Count the lines in the records that hold the string "center". Only the number should be given.

________________________________________

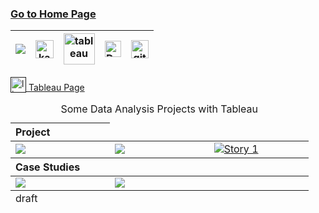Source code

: ### [Go to Home Page](https://github.com/celik-muhammed)

<div align="center">
  
| [![](https://img.shields.io/badge/linkedin-%230077B5.svg?&style=for-the-badge&logo=linkedin&logoColor=white)][Linkedin] | [<img src="https://www.kaggle.com/static/images/site-logo.svg" alt="kaggle" height="28.5"/>][kaggle] | [<img src="https://www.tableau.com/sites/default/files/2021-05/tableau_rgb_500x104.png" alt="tableau" height="50"/>][tableau] | [<picture><source media="(prefers-color-scheme: dark)" srcset="https://theme.zdassets.com/theme_assets/224203/4a55138e21ad44a9c72c8295181c79fe938a2ae6.svg" alt="kaggle" height="26"><img alt="Dark" src="https://cdn-static-1.medium.com/sites/medium.com/about/images/Medium-Logo-Black-RGB-1.svg" alt="kaggle" height="26"></picture>][medium] | [<img src="https://user-images.githubusercontent.com/94930605/160260064-ff3aa908-cbfd-4350-ab28-a26a0b7a1819.png" alt="github_pages" height="28.5"/>][github_pages] |
|:-:|:-:|:-:|:-:|:-:|
<!-- CHANGE-05 .../myname/ myname yerine profil user name yaz -->
[Linkedin]: https://www.linkedin.com/in/çelik-muhammed/ "LinkedIn"
[kaggle]: https://www.kaggle.com/clkmuhammed "Kaggle Page"
[tableau]: https://public.tableau.com/app/profile/celikmuhammed "Tableau Page"
[medium]: https://celik-muhammed.medium.com/ "Medium Page"
[github_pages]: https://celik-muhammed.github.io/ "GitHub Pages"
</div>


<a href=""><img src="https://www.tableau.com/favicon.ico" alt="linux" height=25 valign="bottom"> Tableau Page</a>




<table align="center">
    <caption><div align='center'>Some Data Analysis Projects with Tableau</div></caption>
<thead align='left'><tr><th>Project</th></tr></thead>

<tbody>
<tr>
    <td width= 25%>
        <!-- paste dashboard link from share and paste page link in a tag -->
        <div class='tableauPlaceholder' id='viz1669979655948' style='position: relative'><noscript><a
                    href='https://public.tableau.com/app/profile/celikmuhammed/viz/GlobalCOVID-19TrackerProject-DataWorld/Dashboard'><img
                        alt=' '
                        src='https:&#47;&#47;public.tableau.com&#47;static&#47;images&#47;Gl&#47;GlobalCOVID-19TrackerProject-DataWorld&#47;Dashboard&#47;1_rss.png'
                        style='border: none' /></a></noscript><object class='tableauViz' style='display:none;'>
                <param name='host_url' value='https%3A%2F%2Fpublic.tableau.com%2F' />
                <param name='embed_code_version' value='3' />
                <param name='site_root' value='' />
                <param name='name' value='GlobalCOVID-19TrackerProject-DataWorld&#47;Dashboard' />
                <param name='tabs' value='yes' />
                <param name='toolbar' value='yes' />
                <param name='static_image'
                    value='https:&#47;&#47;public.tableau.com&#47;static&#47;images&#47;Gl&#47;GlobalCOVID-19TrackerProject-DataWorld&#47;Dashboard&#47;1.png' />
                <param name='animate_transition' value='yes' />
                <param name='display_static_image' value='yes' />
                <param name='display_spinner' value='yes' />
                <param name='display_overlay' value='yes' />
                <param name='display_count' value='yes' />
                <param name='language' value='en-US' />
            </object></div>
    </td>
    <td width= 25%>
        <!-- paste dashboard link from share and paste page link in a tag -->
        <div class='tableauPlaceholder' id='viz1669979757588' style='position: relative'><noscript><a
                    href='https://public.tableau.com/app/profile/celikmuhammed/viz/UnitedStatesWikipediaProject/UnitedStates'><img
                        alt=' '
                        src='https:&#47;&#47;public.tableau.com&#47;static&#47;images&#47;Un&#47;UnitedStatesWikipediaProject&#47;UnitedStates&#47;1_rss.png'
                        style='border: none' /></a></noscript><object class='tableauViz' style='display:none;'>
                <param name='host_url' value='https%3A%2F%2Fpublic.tableau.com%2F' />
                <param name='embed_code_version' value='3' />
                <param name='site_root' value='' />
                <param name='name' value='UnitedStatesWikipediaProject&#47;UnitedStates' />
                <param name='tabs' value='yes' />
                <param name='toolbar' value='yes' />
                <param name='static_image'
                    value='https:&#47;&#47;public.tableau.com&#47;static&#47;images&#47;Un&#47;UnitedStatesWikipediaProject&#47;UnitedStates&#47;1.png' />
                <param name='animate_transition' value='yes' />
                <param name='display_static_image' value='yes' />
                <param name='display_spinner' value='yes' />
                <param name='display_overlay' value='yes' />
                <param name='display_count' value='yes' />
                <param name='language' value='en-US' />
            </object></div>
    </td>
    <td width= 25%>
        <!-- paste dashboard link from share and paste page link in a tag -->
        <div class='tableauPlaceholder' id='viz1669979865629' style='position: relative'><noscript><a
                    href='https://public.tableau.com/app/profile/celikmuhammed/viz/AnalysingtheSuperstoreSalesDatasetUsingTableau_16694001808990/Story1'><img
                        alt='Story 1 '
                        src='https:&#47;&#47;public.tableau.com&#47;static&#47;images&#47;An&#47;AnalysingtheSuperstoreSalesDatasetUsingTableau_16694001808990&#47;Story1&#47;1_rss.png'
                        style='border: none' /></a></noscript><object class='tableauViz' style='display:none;'>
                <param name='host_url' value='https%3A%2F%2Fpublic.tableau.com%2F' />
                <param name='embed_code_version' value='3' />
                <param name='site_root' value='' />
                <param name='name'
                    value='AnalysingtheSuperstoreSalesDatasetUsingTableau_16694001808990&#47;Story1' />
                <param name='tabs' value='no' />
                <param name='toolbar' value='yes' />
                <param name='static_image'
                    value='https:&#47;&#47;public.tableau.com&#47;static&#47;images&#47;An&#47;AnalysingtheSuperstoreSalesDatasetUsingTableau_16694001808990&#47;Story1&#47;1.png' />
                <param name='animate_transition' value='yes' />
                <param name='display_static_image' value='yes' />
                <param name='display_spinner' value='yes' />
                <param name='display_overlay' value='yes' />
                <param name='display_count' value='yes' />
                <param name='language' value='en-US' />
            </object></div>
    </td>
</tr>
</tbody>

<thead align='left'><tr><th>Case Studies</th></tr></thead>
<tbody>
<tr>
    <td width= 25%>
        <!-- paste dashboard link from share and paste page link in a tag -->
        <div class='tableauPlaceholder' id='viz1669979803888' style='position: relative'><noscript><a
                    href='https://public.tableau.com/app/profile/celikmuhammed/viz/NintendoSwitchSoftwareandHardwareSalesComparisonBetween2017and2020/Dashboard1'><img
                        alt=' '
                        src='https:&#47;&#47;public.tableau.com&#47;static&#47;images&#47;Ni&#47;NintendoSwitchSoftwareandHardwareSalesComparisonBetween2017and2020&#47;Dashboard1&#47;1_rss.png'
                        style='border: none' /></a></noscript><object class='tableauViz' style='display:none;'>
                <param name='host_url' value='https%3A%2F%2Fpublic.tableau.com%2F' />
                <param name='embed_code_version' value='3' />
                <param name='site_root' value='' />
                <param name='name'
                    value='NintendoSwitchSoftwareandHardwareSalesComparisonBetween2017and2020&#47;Dashboard1' />
                <param name='tabs' value='yes' />
                <param name='toolbar' value='yes' />
                <param name='static_image'
                    value='https:&#47;&#47;public.tableau.com&#47;static&#47;images&#47;Ni&#47;NintendoSwitchSoftwareandHardwareSalesComparisonBetween2017and2020&#47;Dashboard1&#47;1.png' />
                <param name='animate_transition' value='yes' />
                <param name='display_static_image' value='yes' />
                <param name='display_spinner' value='yes' />
                <param name='display_overlay' value='yes' />
                <param name='display_count' value='yes' />
                <param name='language' value='en-US' />
            </object></div>
    </td>
    <td width= 25%>
        <!-- paste dashboard link from share and paste page link in a tag -->
        <div class='tableauPlaceholder' id='viz1669979831579' style='position: relative'><noscript><a
                    href='https://public.tableau.com/app/profile/celikmuhammed/viz/2020W45DedicatedVideoGameSalesUnits_16582323979720/Dashboard1'><img
                        alt=' '
                        src='https:&#47;&#47;public.tableau.com&#47;static&#47;images&#47;20&#47;2020W45DedicatedVideoGameSalesUnits_16582323979720&#47;Dashboard1&#47;1_rss.png'
                        style='border: none' /></a></noscript><object class='tableauViz' style='display:none;'>
                <param name='host_url' value='https%3A%2F%2Fpublic.tableau.com%2F' />
                <param name='embed_code_version' value='3' />
                <param name='site_root' value='' />
                <param name='name' value='2020W45DedicatedVideoGameSalesUnits_16582323979720&#47;Dashboard1' />
                <param name='tabs' value='yes' />
                <param name='toolbar' value='yes' />
                <param name='static_image'
                    value='https:&#47;&#47;public.tableau.com&#47;static&#47;images&#47;20&#47;2020W45DedicatedVideoGameSalesUnits_16582323979720&#47;Dashboard1&#47;1.png' />
                <param name='animate_transition' value='yes' />
                <param name='display_static_image' value='yes' />
                <param name='display_spinner' value='yes' />
                <param name='display_overlay' value='yes' />
                <param name='display_count' value='yes' />
                <param name='language' value='en-US' />
            </object></div>
    </td>
</tr>
</tbody>

<tfoot>
    <tr>
        <td>draft</td>
    </tr>
</tfoot>
</table>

________________________________________

**Response**
3